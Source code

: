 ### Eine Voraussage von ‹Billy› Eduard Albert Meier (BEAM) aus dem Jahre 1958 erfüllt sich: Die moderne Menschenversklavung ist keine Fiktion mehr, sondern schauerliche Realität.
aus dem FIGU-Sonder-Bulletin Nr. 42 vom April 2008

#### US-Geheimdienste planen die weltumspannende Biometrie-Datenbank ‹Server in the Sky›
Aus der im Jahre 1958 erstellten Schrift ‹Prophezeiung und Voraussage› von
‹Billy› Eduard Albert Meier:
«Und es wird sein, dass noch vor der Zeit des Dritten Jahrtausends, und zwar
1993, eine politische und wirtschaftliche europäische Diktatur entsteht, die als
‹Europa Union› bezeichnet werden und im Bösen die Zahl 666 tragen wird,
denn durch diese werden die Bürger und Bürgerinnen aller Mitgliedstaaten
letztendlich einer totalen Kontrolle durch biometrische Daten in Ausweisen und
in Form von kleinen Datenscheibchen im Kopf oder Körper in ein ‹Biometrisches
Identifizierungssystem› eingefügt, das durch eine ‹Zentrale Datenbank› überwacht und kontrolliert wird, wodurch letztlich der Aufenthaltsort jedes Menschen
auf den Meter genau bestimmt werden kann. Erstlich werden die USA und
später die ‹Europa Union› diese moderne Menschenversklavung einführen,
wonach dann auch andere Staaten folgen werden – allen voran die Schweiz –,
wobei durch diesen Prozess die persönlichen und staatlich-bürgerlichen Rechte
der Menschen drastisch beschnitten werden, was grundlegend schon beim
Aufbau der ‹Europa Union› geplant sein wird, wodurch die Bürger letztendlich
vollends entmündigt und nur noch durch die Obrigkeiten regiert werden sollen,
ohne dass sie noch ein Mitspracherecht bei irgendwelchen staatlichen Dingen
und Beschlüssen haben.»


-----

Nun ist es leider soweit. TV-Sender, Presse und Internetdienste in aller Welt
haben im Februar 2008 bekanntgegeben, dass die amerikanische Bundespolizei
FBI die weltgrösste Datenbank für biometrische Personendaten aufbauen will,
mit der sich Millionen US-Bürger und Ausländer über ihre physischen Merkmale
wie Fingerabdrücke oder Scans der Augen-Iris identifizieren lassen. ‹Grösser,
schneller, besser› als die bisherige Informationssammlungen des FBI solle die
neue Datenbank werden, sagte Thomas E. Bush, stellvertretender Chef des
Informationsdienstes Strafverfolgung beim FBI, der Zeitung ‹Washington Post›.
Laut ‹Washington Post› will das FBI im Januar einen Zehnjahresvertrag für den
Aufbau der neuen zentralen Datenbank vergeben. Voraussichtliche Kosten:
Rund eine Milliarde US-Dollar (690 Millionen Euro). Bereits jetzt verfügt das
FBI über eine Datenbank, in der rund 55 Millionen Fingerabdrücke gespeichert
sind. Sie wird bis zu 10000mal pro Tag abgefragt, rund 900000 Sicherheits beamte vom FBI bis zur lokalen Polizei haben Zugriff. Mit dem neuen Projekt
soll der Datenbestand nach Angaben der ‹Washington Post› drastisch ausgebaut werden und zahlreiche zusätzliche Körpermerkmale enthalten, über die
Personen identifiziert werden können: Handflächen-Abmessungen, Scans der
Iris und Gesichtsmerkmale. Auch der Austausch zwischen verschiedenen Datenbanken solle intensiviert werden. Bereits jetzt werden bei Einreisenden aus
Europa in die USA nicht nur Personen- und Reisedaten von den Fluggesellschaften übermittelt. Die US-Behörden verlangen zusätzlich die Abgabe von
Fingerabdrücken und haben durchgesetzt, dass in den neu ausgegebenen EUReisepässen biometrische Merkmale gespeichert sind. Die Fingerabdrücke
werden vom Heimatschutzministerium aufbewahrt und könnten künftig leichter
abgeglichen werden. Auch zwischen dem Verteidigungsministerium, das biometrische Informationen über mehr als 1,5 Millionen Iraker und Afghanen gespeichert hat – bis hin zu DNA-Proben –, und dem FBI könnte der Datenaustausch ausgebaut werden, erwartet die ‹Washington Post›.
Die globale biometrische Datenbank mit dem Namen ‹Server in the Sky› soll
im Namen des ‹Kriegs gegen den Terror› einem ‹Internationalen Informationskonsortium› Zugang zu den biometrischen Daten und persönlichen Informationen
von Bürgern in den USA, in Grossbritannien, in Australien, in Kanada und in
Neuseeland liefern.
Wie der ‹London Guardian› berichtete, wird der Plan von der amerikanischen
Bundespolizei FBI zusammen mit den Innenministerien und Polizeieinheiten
________________
**Aim of the exercise**
Only one stretch of the entries above is wanted: the lines from the one containing "Rund eine Milliarde" through the one containing "Europa in die". Please reproduce it exactly.

**Result for this exercise**
Rund eine Milliarde US-Dollar (690 Millionen Euro). Bereits jetzt verfügt das
FBI über eine Datenbank, in der rund 55 Millionen Fingerabdrücke gespeichert
sind. Sie wird bis zu 10000mal pro Tag abgefragt, rund 900000 Sicherheits beamte vom FBI bis zur lokalen Polizei haben Zugriff. Mit dem neuen Projekt
soll der Datenbestand nach Angaben der ‹Washington Post› drastisch ausgebaut werden und zahlreiche zusätzliche Körpermerkmale enthalten, über die
Personen identifiziert werden können: Handflächen-Abmessungen, Scans der
Iris und Gesichtsmerkmale. Auch der Austausch zwischen verschiedenen Datenbanken solle intensiviert werden. Bereits jetzt werden bei Einreisenden aus
Europa in die USA nicht nur Personen- und Reisedaten von den Fluggesellschaften übermittelt. Die US-Behörden verlangen zusätzlich die Abgabe von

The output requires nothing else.